**To do:**
Word for word, return every record that follows.

**Stored data:**
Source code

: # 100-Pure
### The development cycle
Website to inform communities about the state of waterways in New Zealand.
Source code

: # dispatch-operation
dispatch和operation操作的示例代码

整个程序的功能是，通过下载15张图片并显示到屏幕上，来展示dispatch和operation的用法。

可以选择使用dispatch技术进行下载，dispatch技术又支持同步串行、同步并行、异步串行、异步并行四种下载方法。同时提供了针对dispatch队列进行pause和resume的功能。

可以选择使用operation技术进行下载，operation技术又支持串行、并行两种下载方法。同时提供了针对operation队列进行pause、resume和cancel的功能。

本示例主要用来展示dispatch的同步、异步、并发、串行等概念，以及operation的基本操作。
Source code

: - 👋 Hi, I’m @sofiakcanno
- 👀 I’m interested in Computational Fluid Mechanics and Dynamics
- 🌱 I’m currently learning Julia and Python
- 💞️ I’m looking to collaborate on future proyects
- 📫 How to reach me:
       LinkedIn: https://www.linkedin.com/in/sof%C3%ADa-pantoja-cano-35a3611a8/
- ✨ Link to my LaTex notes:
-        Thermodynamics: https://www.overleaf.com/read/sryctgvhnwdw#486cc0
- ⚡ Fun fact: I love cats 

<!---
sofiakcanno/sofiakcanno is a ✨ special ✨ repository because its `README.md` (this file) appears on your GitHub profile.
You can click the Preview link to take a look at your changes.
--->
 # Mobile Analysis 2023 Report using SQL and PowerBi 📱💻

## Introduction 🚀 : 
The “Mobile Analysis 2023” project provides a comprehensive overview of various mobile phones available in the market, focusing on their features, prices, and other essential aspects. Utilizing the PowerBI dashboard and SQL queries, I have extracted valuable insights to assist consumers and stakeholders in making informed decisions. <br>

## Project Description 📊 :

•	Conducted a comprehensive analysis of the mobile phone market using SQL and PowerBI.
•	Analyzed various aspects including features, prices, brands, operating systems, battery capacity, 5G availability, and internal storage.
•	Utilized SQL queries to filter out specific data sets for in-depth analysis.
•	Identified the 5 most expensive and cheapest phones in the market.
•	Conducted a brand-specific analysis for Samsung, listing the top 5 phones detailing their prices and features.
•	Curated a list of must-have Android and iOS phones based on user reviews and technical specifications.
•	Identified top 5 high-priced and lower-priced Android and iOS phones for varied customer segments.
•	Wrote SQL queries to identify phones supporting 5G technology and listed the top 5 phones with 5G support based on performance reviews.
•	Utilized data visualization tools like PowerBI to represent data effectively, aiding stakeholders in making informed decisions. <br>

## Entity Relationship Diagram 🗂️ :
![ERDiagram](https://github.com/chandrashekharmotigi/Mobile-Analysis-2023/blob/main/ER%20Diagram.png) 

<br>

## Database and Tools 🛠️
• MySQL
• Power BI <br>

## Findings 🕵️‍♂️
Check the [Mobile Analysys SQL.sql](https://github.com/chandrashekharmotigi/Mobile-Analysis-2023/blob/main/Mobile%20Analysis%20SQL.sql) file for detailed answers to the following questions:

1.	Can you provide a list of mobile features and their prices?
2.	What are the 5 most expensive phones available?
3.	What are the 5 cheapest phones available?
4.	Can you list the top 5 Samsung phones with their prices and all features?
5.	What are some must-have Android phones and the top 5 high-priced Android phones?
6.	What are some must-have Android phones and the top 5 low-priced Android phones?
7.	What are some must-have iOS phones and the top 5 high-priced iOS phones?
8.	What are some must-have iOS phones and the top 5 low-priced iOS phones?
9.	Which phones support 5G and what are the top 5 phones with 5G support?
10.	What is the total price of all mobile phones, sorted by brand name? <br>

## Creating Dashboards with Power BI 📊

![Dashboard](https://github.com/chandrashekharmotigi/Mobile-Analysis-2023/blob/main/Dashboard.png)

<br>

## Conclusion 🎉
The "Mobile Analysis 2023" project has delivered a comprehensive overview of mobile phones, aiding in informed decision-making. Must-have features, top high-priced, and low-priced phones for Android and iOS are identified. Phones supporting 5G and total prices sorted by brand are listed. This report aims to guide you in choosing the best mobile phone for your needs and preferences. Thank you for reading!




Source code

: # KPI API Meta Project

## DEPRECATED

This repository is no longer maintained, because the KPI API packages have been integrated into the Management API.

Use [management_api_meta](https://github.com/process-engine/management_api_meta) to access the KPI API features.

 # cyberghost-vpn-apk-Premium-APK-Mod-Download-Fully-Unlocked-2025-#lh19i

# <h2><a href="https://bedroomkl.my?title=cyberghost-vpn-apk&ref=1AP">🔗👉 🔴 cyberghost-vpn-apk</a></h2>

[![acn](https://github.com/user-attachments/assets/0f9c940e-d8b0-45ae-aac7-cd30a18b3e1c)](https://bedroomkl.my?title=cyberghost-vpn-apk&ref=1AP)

**Response to the task:**
Source code

: # 100-Pure
### The development cycle
Website to inform communities about the state of waterways in New Zealand.
Source code

: # dispatch-operation
dispatch和operation操作的示例代码

整个程序的功能是，通过下载15张图片并显示到屏幕上，来展示dispatch和operation的用法。

可以选择使用dispatch技术进行下载，dispatch技术又支持同步串行、同步并行、异步串行、异步并行四种下载方法。同时提供了针对dispatch队列进行pause和resume的功能。

可以选择使用operation技术进行下载，operation技术又支持串行、并行两种下载方法。同时提供了针对operation队列进行pause、resume和cancel的功能。

本示例主要用来展示dispatch的同步、异步、并发、串行等概念，以及operation的基本操作。
Source code

: - 👋 Hi, I’m @sofiakcanno
- 👀 I’m interested in Computational Fluid Mechanics and Dynamics
- 🌱 I’m currently learning Julia and Python
- 💞️ I’m looking to collaborate on future proyects
- 📫 How to reach me:
       LinkedIn: https://www.linkedin.com/in/sof%C3%ADa-pantoja-cano-35a3611a8/
- ✨ Link to my LaTex notes:
-        Thermodynamics: https://www.overleaf.com/read/sryctgvhnwdw#486cc0
- ⚡ Fun fact: I love cats 

<!---
sofiakcanno/sofiakcanno is a ✨ special ✨ repository because its `README.md` (this file) appears on your GitHub profile.
You can click the Preview link to take a look at your changes.
--->
 # Mobile Analysis 2023 Report using SQL and PowerBi 📱💻

## Introduction 🚀 : 
The “Mobile Analysis 2023” project provides a comprehensive overview of various mobile phones available in the market, focusing on their features, prices, and other essential aspects. Utilizing the PowerBI dashboard and SQL queries, I have extracted valuable insights to assist consumers and stakeholders in making informed decisions. <br>

## Project Description 📊 :

•	Conducted a comprehensive analysis of the mobile phone market using SQL and PowerBI.
•	Analyzed various aspects including features, prices, brands, operating systems, battery capacity, 5G availability, and internal storage.
•	Utilized SQL queries to filter out specific data sets for in-depth analysis.
•	Identified the 5 most expensive and cheapest phones in the market.
•	Conducted a brand-specific analysis for Samsung, listing the top 5 phones detailing their prices and features.
•	Curated a list of must-have Android and iOS phones based on user reviews and technical specifications.
•	Identified top 5 high-priced and lower-priced Android and iOS phones for varied customer segments.
•	Wrote SQL queries to identify phones supporting 5G technology and listed the top 5 phones with 5G support based on performance reviews.
•	Utilized data visualization tools like PowerBI to represent data effectively, aiding stakeholders in making informed decisions. <br>

## Entity Relationship Diagram 🗂️ :
![ERDiagram](https://github.com/chandrashekharmotigi/Mobile-Analysis-2023/blob/main/ER%20Diagram.png) 

<br>

## Database and Tools 🛠️
• MySQL
• Power BI <br>

## Findings 🕵️‍♂️
Check the [Mobile Analysys SQL.sql](https://github.com/chandrashekharmotigi/Mobile-Analysis-2023/blob/main/Mobile%20Analysis%20SQL.sql) file for detailed answers to the following questions:

1.	Can you provide a list of mobile features and their prices?
2.	What are the 5 most expensive phones available?
3.	What are the 5 cheapest phones available?
4.	Can you list the top 5 Samsung phones with their prices and all features?
5.	What are some must-have Android phones and the top 5 high-priced Android phones?
6.	What are some must-have Android phones and the top 5 low-priced Android phones?
7.	What are some must-have iOS phones and the top 5 high-priced iOS phones?
8.	What are some must-have iOS phones and the top 5 low-priced iOS phones?
9.	Which phones support 5G and what are the top 5 phones with 5G support?
10.	What is the total price of all mobile phones, sorted by brand name? <br>

## Creating Dashboards with Power BI 📊

![Dashboard](https://github.com/chandrashekharmotigi/Mobile-Analysis-2023/blob/main/Dashboard.png)

<br>

## Conclusion 🎉
The "Mobile Analysis 2023" project has delivered a comprehensive overview of mobile phones, aiding in informed decision-making. Must-have features, top high-priced, and low-priced phones for Android and iOS are identified. Phones supporting 5G and total prices sorted by brand are listed. This report aims to guide you in choosing the best mobile phone for your needs and preferences. Thank you for reading!




Source code

: # KPI API Meta Project

## DEPRECATED

This repository is no longer maintained, because the KPI API packages have been integrated into the Management API.

Use [management_api_meta](https://github.com/process-engine/management_api_meta) to access the KPI API features.

 # cyberghost-vpn-apk-Premium-APK-Mod-Download-Fully-Unlocked-2025-#lh19i

# <h2><a href="https://bedroomkl.my?title=cyberghost-vpn-apk&ref=1AP">🔗👉 🔴 cyberghost-vpn-apk</a></h2>

[![acn](https://github.com/user-attachments/assets/0f9c940e-d8b0-45ae-aac7-cd30a18b3e1c)](https://bedroomkl.my?title=cyberghost-vpn-apk&ref=1AP)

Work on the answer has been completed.